• [Assigned task] Output all of the entries below precisely as written.
Data below:
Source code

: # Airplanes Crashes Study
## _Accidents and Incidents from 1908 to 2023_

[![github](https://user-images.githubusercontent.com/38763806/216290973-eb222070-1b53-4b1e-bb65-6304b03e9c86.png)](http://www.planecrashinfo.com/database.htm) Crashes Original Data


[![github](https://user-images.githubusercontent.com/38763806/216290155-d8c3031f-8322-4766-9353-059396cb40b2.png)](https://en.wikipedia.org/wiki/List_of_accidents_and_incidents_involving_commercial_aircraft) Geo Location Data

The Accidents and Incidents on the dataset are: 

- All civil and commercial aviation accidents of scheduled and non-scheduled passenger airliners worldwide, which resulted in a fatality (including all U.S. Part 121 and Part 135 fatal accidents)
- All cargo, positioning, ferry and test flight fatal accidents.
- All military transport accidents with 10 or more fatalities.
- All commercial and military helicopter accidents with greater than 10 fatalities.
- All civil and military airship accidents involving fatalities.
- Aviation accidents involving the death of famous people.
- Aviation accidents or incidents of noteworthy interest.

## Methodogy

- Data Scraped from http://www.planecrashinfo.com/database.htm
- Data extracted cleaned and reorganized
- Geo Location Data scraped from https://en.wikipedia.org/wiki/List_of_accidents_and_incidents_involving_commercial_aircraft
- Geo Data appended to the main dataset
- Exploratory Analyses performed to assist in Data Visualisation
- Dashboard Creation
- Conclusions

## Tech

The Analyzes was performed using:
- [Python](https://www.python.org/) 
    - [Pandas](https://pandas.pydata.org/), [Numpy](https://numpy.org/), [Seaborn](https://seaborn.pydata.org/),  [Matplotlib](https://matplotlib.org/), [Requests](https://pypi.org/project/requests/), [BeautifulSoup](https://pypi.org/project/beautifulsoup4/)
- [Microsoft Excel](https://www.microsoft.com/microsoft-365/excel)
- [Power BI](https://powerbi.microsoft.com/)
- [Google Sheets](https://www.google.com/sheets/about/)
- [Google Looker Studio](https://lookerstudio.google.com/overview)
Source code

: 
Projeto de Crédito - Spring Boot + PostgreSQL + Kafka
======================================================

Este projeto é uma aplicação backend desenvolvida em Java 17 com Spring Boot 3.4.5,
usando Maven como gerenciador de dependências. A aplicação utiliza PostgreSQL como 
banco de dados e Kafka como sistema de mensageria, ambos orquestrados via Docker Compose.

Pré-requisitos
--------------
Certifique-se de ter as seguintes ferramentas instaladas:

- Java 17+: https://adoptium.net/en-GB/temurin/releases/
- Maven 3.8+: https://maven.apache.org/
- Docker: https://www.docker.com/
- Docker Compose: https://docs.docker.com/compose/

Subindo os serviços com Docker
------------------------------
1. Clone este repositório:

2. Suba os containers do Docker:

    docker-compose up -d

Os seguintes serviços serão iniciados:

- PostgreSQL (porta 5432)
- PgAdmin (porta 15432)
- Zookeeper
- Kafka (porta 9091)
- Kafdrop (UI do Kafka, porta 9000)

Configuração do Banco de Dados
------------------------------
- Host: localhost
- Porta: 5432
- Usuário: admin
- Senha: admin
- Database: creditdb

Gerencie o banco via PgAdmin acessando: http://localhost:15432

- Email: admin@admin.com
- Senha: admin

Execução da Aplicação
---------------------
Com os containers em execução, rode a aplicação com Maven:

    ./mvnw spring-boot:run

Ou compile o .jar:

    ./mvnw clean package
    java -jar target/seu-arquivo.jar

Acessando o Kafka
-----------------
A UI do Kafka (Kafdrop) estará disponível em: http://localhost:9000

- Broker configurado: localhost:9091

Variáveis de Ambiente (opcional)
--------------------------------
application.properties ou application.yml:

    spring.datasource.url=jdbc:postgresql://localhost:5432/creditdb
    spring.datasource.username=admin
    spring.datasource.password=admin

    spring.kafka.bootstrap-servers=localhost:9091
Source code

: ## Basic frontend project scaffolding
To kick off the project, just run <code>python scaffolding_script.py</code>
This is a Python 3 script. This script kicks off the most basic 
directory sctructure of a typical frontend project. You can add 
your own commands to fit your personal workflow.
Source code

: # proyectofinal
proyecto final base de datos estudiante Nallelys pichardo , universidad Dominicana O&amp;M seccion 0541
End of Data.
• [Task solution]
Source code

: # Airplanes Crashes Study
## _Accidents and Incidents from 1908 to 2023_

[![github](https://user-images.githubusercontent.com/38763806/216290973-eb222070-1b53-4b1e-bb65-6304b03e9c86.png)](http://www.planecrashinfo.com/database.htm) Crashes Original Data


[![github](https://user-images.githubusercontent.com/38763806/216290155-d8c3031f-8322-4766-9353-059396cb40b2.png)](https://en.wikipedia.org/wiki/List_of_accidents_and_incidents_involving_commercial_aircraft) Geo Location Data

The Accidents and Incidents on the dataset are: 

- All civil and commercial aviation accidents of scheduled and non-scheduled passenger airliners worldwide, which resulted in a fatality (including all U.S. Part 121 and Part 135 fatal accidents)
- All cargo, positioning, ferry and test flight fatal accidents.
- All military transport accidents with 10 or more fatalities.
- All commercial and military helicopter accidents with greater than 10 fatalities.
- All civil and military airship accidents involving fatalities.
- Aviation accidents involving the death of famous people.
- Aviation accidents or incidents of noteworthy interest.

## Methodogy

- Data Scraped from http://www.planecrashinfo.com/database.htm
- Data extracted cleaned and reorganized
- Geo Location Data scraped from https://en.wikipedia.org/wiki/List_of_accidents_and_incidents_involving_commercial_aircraft
- Geo Data appended to the main dataset
- Exploratory Analyses performed to assist in Data Visualisation
- Dashboard Creation
- Conclusions

## Tech

The Analyzes was performed using:
- [Python](https://www.python.org/) 
    - [Pandas](https://pandas.pydata.org/), [Numpy](https://numpy.org/), [Seaborn](https://seaborn.pydata.org/),  [Matplotlib](https://matplotlib.org/), [Requests](https://pypi.org/project/requests/), [BeautifulSoup](https://pypi.org/project/beautifulsoup4/)
- [Microsoft Excel](https://www.microsoft.com/microsoft-365/excel)
- [Power BI](https://powerbi.microsoft.com/)
- [Google Sheets](https://www.google.com/sheets/about/)
- [Google Looker Studio](https://lookerstudio.google.com/overview)
Source code

: 
Projeto de Crédito - Spring Boot + PostgreSQL + Kafka
======================================================

Este projeto é uma aplicação backend desenvolvida em Java 17 com Spring Boot 3.4.5,
usando Maven como gerenciador de dependências. A aplicação utiliza PostgreSQL como 
banco de dados e Kafka como sistema de mensageria, ambos orquestrados via Docker Compose.

Pré-requisitos
--------------
Certifique-se de ter as seguintes ferramentas instaladas:

- Java 17+: https://adoptium.net/en-GB/temurin/releases/
- Maven 3.8+: https://maven.apache.org/
- Docker: https://www.docker.com/
- Docker Compose: https://docs.docker.com/compose/

Subindo os serviços com Docker
------------------------------
1. Clone este repositório:

2. Suba os containers do Docker:

    docker-compose up -d

Os seguintes serviços serão iniciados:

- PostgreSQL (porta 5432)
- PgAdmin (porta 15432)
- Zookeeper
- Kafka (porta 9091)
- Kafdrop (UI do Kafka, porta 9000)

Configuração do Banco de Dados
------------------------------
- Host: localhost
- Porta: 5432
- Usuário: admin
- Senha: admin
- Database: creditdb

Gerencie o banco via PgAdmin acessando: http://localhost:15432

- Email: admin@admin.com
- Senha: admin

Execução da Aplicação
---------------------
Com os containers em execução, rode a aplicação com Maven:

    ./mvnw spring-boot:run

Ou compile o .jar:

    ./mvnw clean package
    java -jar target/seu-arquivo.jar

Acessando o Kafka
-----------------
A UI do Kafka (Kafdrop) estará disponível em: http://localhost:9000

- Broker configurado: localhost:9091

Variáveis de Ambiente (opcional)
--------------------------------
application.properties ou application.yml:

    spring.datasource.url=jdbc:postgresql://localhost:5432/creditdb
    spring.datasource.username=admin
    spring.datasource.password=admin

    spring.kafka.bootstrap-servers=localhost:9091
Source code

: ## Basic frontend project scaffolding
To kick off the project, just run <code>python scaffolding_script.py</code>
This is a Python 3 script. This script kicks off the most basic 
directory sctructure of a typical frontend project. You can add 
your own commands to fit your personal workflow.
Source code

: # proyectofinal
proyecto final base de datos estudiante Nallelys pichardo , universidad Dominicana O&amp;M seccion 0541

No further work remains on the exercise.